Stored data entries
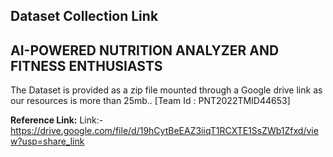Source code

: **Dataset Collection Link**
-----------------------------------
**AI-POWERED NUTRITION ANALYZER AND FITNESS ENTHUSIASTS**
------------------------------------------------------------
The Dataset is provided as a zip file mounted through a Google drive link as our resources is more than 25mb.. [Team Id : PNT2022TMID44653]

**Reference Link:**
Link:-https://drive.google.com/file/d/19hCytBeEAZ3iiqT1RCXTE1SsZWb1Zfxd/view?usp=share_link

--- PROBLEM DESCRIPTION ---
The answer must be every line of the records that contains the word "file".

--- ANSWER TO THIS TASK ---
The Dataset is provided as a zip file mounted through a Google drive link as our resources is more than 25mb.. [Team Id : PNT2022TMID44653]
Link:-https://drive.google.com/file/d/19hCytBeEAZ3iiqT1RCXTE1SsZWb1Zfxd/view?usp=share_link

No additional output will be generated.